Tower of London (1962) Roger Corman

If you search IMDb for Tower of London you'll find two films sporting that title, both featuring Vincent Price and both playing merry havoc with the princes in the tower. The first was made in 1939 with a killer cast in every sense of the word, led by the hunchback Richard of Gloucester, who so wants to be Richard III and so bumps off all those pesky kids ahead of him to gain the throne. In 1939 that was Basil Rathbone with his younger and kinder brother Clarence played by Vincent Price, in only his third film role. In 1962 in the hands of Roger Corman, who had already cast him in three recent films, Price becomes Richard.

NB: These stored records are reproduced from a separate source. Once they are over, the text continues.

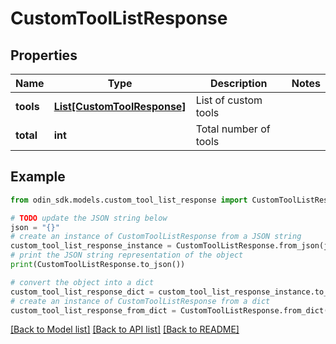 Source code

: # CustomToolListResponse


## Properties

Name | Type | Description | Notes
------------ | ------------- | ------------- | -------------
**tools** | [**List[CustomToolResponse]**](CustomToolResponse.md) | List of custom tools | 
**total** | **int** | Total number of tools | 

## Example

```python
from odin_sdk.models.custom_tool_list_response import CustomToolListResponse

# TODO update the JSON string below
json = "{}"
# create an instance of CustomToolListResponse from a JSON string
custom_tool_list_response_instance = CustomToolListResponse.from_json(json)
# print the JSON string representation of the object
print(CustomToolListResponse.to_json())

# convert the object into a dict
custom_tool_list_response_dict = custom_tool_list_response_instance.to_dict()
# create an instance of CustomToolListResponse from a dict
custom_tool_list_response_from_dict = CustomToolListResponse.from_dict(custom_tool_list_response_dict)
```
[[Back to Model list]](../README.md#documentation-for-models) [[Back to API list]](../README.md#documentation-for-api-endpoints) [[Back to README]](../README.md)


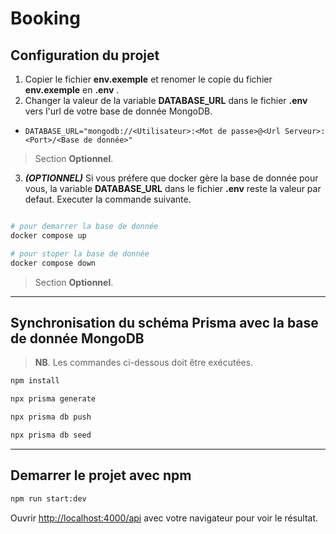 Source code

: # Booking

## Configuration du projet
1. Copier le fichier **env.exemple** et renomer le copie du fichier **env.exemple** en **.env** .
2. Changer la valeur de la variable **DATABASE_URL** dans le fichier **.env** vers l'url de votre base de donnée MongoDB.
- `DATABASE_URL="mongodb://<Utilisateur>:<Mot de passe>@<Url Serveur>:<Port>/<Base de donnée>" `

>Section **Optionnel**.
3. ***(OPTIONNEL)*** Si vous préfere que docker gère la base de donnée pour vous, la variable **DATABASE_URL** dans le fichier **.env** reste la valeur par defaut. Executer la commande suivante. 
```bash 

# pour demarrer la base de donnée
docker compose up

# pour stoper la base de donnée
docker compose down

```
>Section **Optionnel**.

********
## Synchronisation du schéma Prisma avec la base de donnée MongoDB
>**NB**.
Les commandes ci-dessous doit être exécutées.

```bash
npm install

npx prisma generate

npx prisma db push

npx prisma db seed

```

********
## Demarrer le projet avec npm

```bash
npm run start:dev
```

Ouvrir [http://localhost:4000/api](http://localhost:4000/api) avec votre navigateur pour voir le résultat.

The story is simple, but Corman has fun with it. In fact he has a little too much fun, imbuing it with no end of ghosts, supernatural trickery and horrendous overacting. Edward IV is dying, so Richard of Gloucester kills his way to the throne, starting with his brother who promptly returns as a ghost to point out that Richard will die himself at the hand of one already dead. Unfortunately Vincent Price leads the overacting race in this movie, with not a hint at the cast of the original and far superior version. Beyond Rathbone and Price, that film had a memorable Boris Karloff, plus Ian Hunter, Leo G Carroll and others, while this one has, well, others.

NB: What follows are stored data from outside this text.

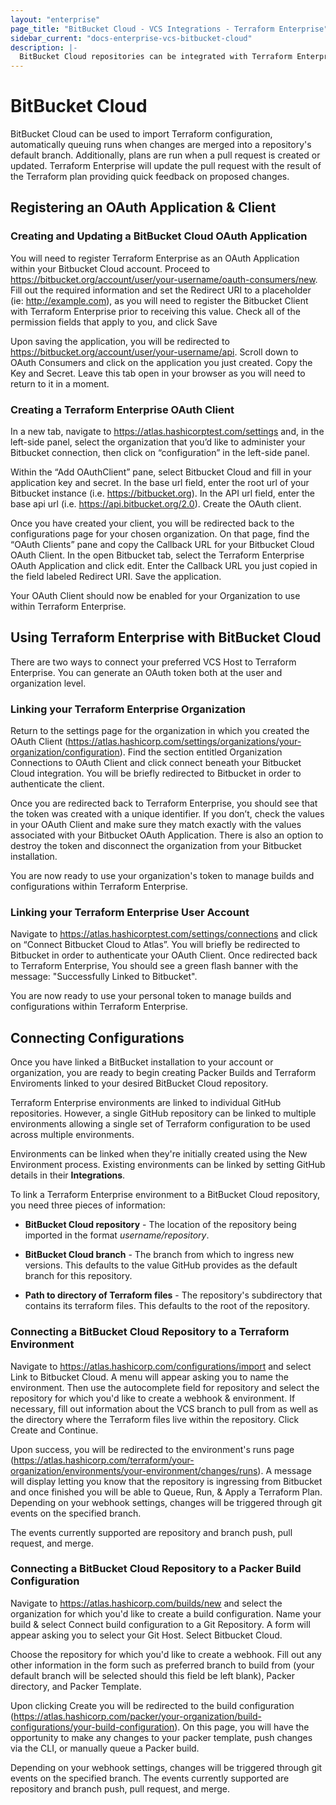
 ```yaml
---
layout: "enterprise"
page_title: "BitBucket Cloud - VCS Integrations - Terraform Enterprise"
sidebar_current: "docs-enterprise-vcs-bitbucket-cloud"
description: |-
  BitBucket Cloud repositories can be integrated with Terraform Enterprise by using push command.
---
```

# BitBucket Cloud

BitBucket Cloud can be used to import Terraform configuration, automatically
queuing runs when changes are merged into a repository's default branch.
Additionally, plans are run when a pull request is created or updated. Terraform
Enterprise will update the pull request with the result of the Terraform plan
providing quick feedback on proposed changes.

## Registering an OAuth Application & Client

### Creating and Updating a BitBucket Cloud OAuth Application

You will need to register Terraform Enterprise as an OAuth Application within your Bitbucket Cloud account. Proceed to https://bitbucket.org/account/user/your-username/oauth-consumers/new. Fill out the required information and set the Redirect URI to a placeholder (ie: http://example.com), as you will need to register the Bitbucket Client with Terraform Enterprise prior to receiving this value. Check all of the permission fields that apply to you, and click Save

Upon saving the application, you will be redirected to https://bitbucket.org/account/user/your-username/api. Scroll down to OAuth Consumers and click on the application you just created. Copy the Key and Secret. Leave this tab open in your browser as you will need to return to it in a moment.

### Creating a Terraform Enterprise OAuth Client

In a new tab, navigate to https://atlas.hashicorptest.com/settings and, in the left-side panel, select the organization that you’d like to administer your Bitbucket connection, then click on “configuration” in the left-side panel.

Within the “Add OAuthClient” pane, select Bitbucket Cloud and fill in your application key and secret. In the base url field, enter the root url of your Bitbucket instance (i.e. https://bitbucket.org). In the API url field, enter the base api url (i.e. https://api.bitbucket.org/2.0). Create the OAuth client.

Once you have created your client, you will be redirected back to the configurations page for your chosen organization. On that page, find the “OAuth Clients” pane and copy the Callback URL for your Bitbucket Cloud OAuth Client. In the open Bitbucket tab, select the Terraform Enterprise OAuth Application and click edit. Enter the Callback URL you just copied in the field labeled Redirect URI. Save the application.

Your OAuth Client should now be enabled for your Organization to use within Terraform Enterprise.

## Using Terraform Enterprise with BitBucket Cloud

There are two ways to connect your preferred VCS Host to Terraform Enterprise.
You can generate an OAuth token both at the user and organization level.

### Linking your Terraform Enterprise Organization

Return to the settings page for the organization in which you created the OAuth Client (https://atlas.hashicorp.com/settings/organizations/your-organization/configuration). Find the section entitled Organization Connections to OAuth Client and click connect beneath your Bitbucket Cloud integration. You will be briefly redirected to Bitbucket in order to authenticate the client.

Once you are redirected back to Terraform Enterprise, you should see that the token was created with a unique identifier. If you don’t, check the values in your OAuth Client and make sure they match exactly with the values associated with your Bitbucket OAuth Application. There is also an option to destroy the token and disconnect the organization from your Bitbucket installation.

You are now ready to use your organization's token to manage builds and configurations within Terraform Enterprise.

### Linking your Terraform Enterprise User Account

Navigate to https://atlas.hashicorptest.com/settings/connections and click on “Connect Bitbucket Cloud to Atlas”. You will briefly be redirected to Bitbucket in order to authenticate your OAuth Client. Once redirected back to Terraform Enterprise, You should see a green flash banner with the message: "Successfully Linked to Bitbucket".

You are now ready to use your personal token to manage builds and configurations within Terraform Enterprise.

## Connecting Configurations

Once you have linked a BitBucket installation to your account or organization,
you are ready to begin creating Packer Builds and Terraform Enviroments linked
to your desired BitBucket Cloud repository.

Terraform Enterprise environments are linked to individual GitHub repositories.
However, a single GitHub repository can be linked to multiple environments
allowing a single set of Terraform configuration to be used across multiple
environments.

Environments can be linked when they're initially created using the New
Environment process. Existing environments can be linked by setting GitHub
details in their **Integrations**.

To link a Terraform Enterprise environment to a BitBucket Cloud repository, you need
three pieces of information:

- **BitBucket Cloud repository** - The location of the repository being imported in the
format _username/repository_.

- **BitBucket Cloud branch** - The branch from which to ingress new versions. This
defaults to the value GitHub provides as the default branch for this repository.

- **Path to directory of Terraform files** - The repository's subdirectory that
contains its terraform files. This defaults to the root of the repository.

### Connecting a BitBucket Cloud Repository to a Terraform Environment

Navigate to https://atlas.hashicorp.com/configurations/import and select Link to Bitbucket Cloud. A menu will appear asking you to name the environment. Then use the autocomplete field for repository and select the repository for which you'd like to create a webhook & environment. If necessary, fill out information about the VCS branch to pull from as well as the directory where the Terraform files live within the repository. Click Create and Continue.

Upon success, you will be redirected to the environment's runs page (https://atlas.hashicorp.com/terraform/your-organization/environments/your-environment/changes/runs). A message will display letting you know that the repository is ingressing from Bitbucket and once finished you will be able to Queue, Run, & Apply a Terraform Plan. Depending on your webhook settings, changes will be triggered through git events on the specified branch.

The events currently supported are repository and branch push, pull request, and merge.

### Connecting a BitBucket Cloud Repository to a Packer Build Configuration

Navigate to https://atlas.hashicorp.com/builds/new and select the organization for which you'd like to create a build configuration. Name your build & select Connect build configuration to a Git Repository. A form will appear asking you to select your Git Host. Select Bitbucket Cloud.

Choose the repository for which you'd like to create a webhook. Fill out any other information in the form such as preferred branch to build from (your default branch will be selected should this field be left blank), Packer directory, and Packer Template.

Upon clicking Create you will be redirected to the build configuration (https://atlas.hashicorp.com/packer/your-organization/build-configurations/your-build-configuration). On this page, you will have the opportunity to make any changes to your packer template, push changes via the CLI, or manually queue a Packer build.

Depending on your webhook settings, changes will be triggered through git events on the specified branch. The events currently supported are repository and branch push, pull request, and merge.
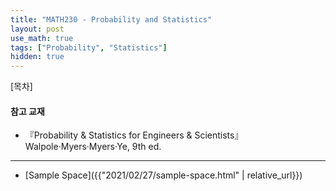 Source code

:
 ```yaml
---
title: "MATH230 - Probability and Statistics"
layout: post
use_math: true
tags: ["Probability", "Statistics"]
hidden: true
---
```



<div class="math-statement" markdown="1">

[목차]


</div>

#### 참고 교재
- 『Probability & Statistics for Engineers & Scientists』 Walpole·Myers·Myers·Ye, 9th ed. 

<hr/>

- [Sample Space]({{"2021/02/27/sample-space.html" | relative_url}})

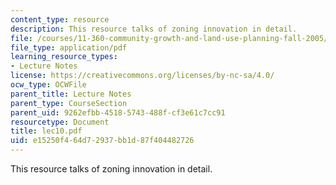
 ```yaml
---
content_type: resource
description: This resource talks of zoning innovation in detail.
file: /courses/11-360-community-growth-and-land-use-planning-fall-2005/e15250f464d72937bb1d87f404482726_lec10.pdf
file_type: application/pdf
learning_resource_types:
- Lecture Notes
license: https://creativecommons.org/licenses/by-nc-sa/4.0/
ocw_type: OCWFile
parent_title: Lecture Notes
parent_type: CourseSection
parent_uid: 9262efbb-4518-5743-488f-cf3e61c7cc91
resourcetype: Document
title: lec10.pdf
uid: e15250f4-64d7-2937-bb1d-87f404482726
---
```

This resource talks of zoning innovation in detail. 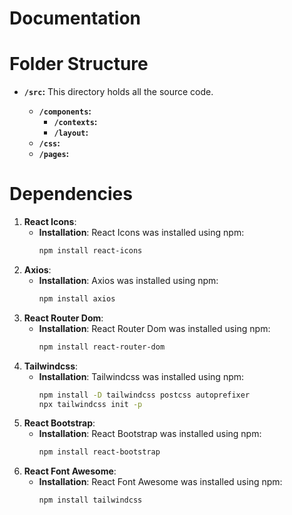 # Documentation

# Folder Structure

- **`/src`:** This directory holds all the source code.

  - **`/components`:** 
    - **`/contexts`:**
    - **`/layout`:**
  - **`/css`:** 
  - **`/pages`:** 

# Dependencies

1. **React Icons**: 
    - **Installation**:
      React Icons was installed using npm:
      ```bash
      npm install react-icons
      ```
2. **Axios**: 
    - **Installation**:
      Axios was installed using npm:
      ```bash
      npm install axios
      ```
3. **React Router Dom**: 
    - **Installation**:
      React Router Dom was installed using npm:
      ```bash
      npm install react-router-dom
      ```
4. **Tailwindcss**: 
    - **Installation**:
      Tailwindcss was installed using npm:
      ```bash
      npm install -D tailwindcss postcss autoprefixer
      npx tailwindcss init -p
      ```
5. **React Bootstrap**: 
    - **Installation**:
      React Bootstrap was installed using npm:
      ```bash
      npm install react-bootstrap
      ```
6. **React Font Awesome**: 
    - **Installation**:
      React Font Awesome was installed using npm:
      ```bash
      npm install tailwindcss
      ```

Working through Vincent Price's career it's pretty obvious that he was both a skilled and sophisticated actor and a shameless ham. In some films, it's the skill and sophistication that comes through, making many of his performances joys to watch. He certainly had his own feel that riddled stories through. Yet in others he does nothing but ham it up, shamelessly overacting every line and every movement. He turns this one into an embarrassingly bad attempt at Shakespearean tragedy and it's an utter failure. Certainly it's the worst of his films that I've seen thus far, and the worst from Roger Corman too.